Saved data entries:
----

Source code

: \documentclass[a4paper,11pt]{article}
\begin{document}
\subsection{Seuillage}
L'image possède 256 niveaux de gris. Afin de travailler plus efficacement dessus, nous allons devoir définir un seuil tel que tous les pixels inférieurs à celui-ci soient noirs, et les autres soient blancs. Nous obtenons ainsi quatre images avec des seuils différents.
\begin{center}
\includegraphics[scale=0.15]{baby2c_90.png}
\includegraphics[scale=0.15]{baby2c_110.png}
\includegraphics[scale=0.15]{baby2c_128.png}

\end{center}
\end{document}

----

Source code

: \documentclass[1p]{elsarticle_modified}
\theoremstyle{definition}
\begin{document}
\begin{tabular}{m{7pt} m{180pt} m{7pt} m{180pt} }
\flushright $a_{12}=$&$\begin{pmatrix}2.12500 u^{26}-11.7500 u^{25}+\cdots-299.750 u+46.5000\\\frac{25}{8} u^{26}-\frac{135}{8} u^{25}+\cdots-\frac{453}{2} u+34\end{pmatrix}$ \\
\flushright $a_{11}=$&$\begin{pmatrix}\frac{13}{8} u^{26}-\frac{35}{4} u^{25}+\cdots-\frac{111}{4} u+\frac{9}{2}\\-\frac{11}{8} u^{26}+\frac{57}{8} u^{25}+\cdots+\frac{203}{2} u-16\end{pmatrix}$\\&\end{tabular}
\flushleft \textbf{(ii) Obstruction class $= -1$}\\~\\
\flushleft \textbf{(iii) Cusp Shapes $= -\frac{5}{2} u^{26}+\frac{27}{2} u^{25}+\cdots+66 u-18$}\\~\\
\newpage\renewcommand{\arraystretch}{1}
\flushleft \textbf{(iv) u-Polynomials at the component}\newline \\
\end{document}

----

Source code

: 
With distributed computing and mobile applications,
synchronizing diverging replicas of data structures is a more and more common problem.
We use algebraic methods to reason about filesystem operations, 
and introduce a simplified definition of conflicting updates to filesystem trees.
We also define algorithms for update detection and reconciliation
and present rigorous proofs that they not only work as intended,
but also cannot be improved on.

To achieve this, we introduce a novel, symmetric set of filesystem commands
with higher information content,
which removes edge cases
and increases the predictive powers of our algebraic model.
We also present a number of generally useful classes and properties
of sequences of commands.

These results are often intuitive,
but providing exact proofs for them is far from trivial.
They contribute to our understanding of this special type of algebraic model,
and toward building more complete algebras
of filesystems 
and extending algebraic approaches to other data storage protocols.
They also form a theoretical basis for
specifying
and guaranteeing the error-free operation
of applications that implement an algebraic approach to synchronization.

----

_Exercise requirements_
Starting at the line above that contains "and toward building more complete algebras", write out each line exactly until the line that contains "of applications that" has been written, and stop there.

_Your response_
and toward building more complete algebras
of filesystems 
and extending algebraic approaches to other data storage protocols.
They also form a theoretical basis for
specifying
and guaranteeing the error-free operation
of applications that implement an algebraic approach to synchronization.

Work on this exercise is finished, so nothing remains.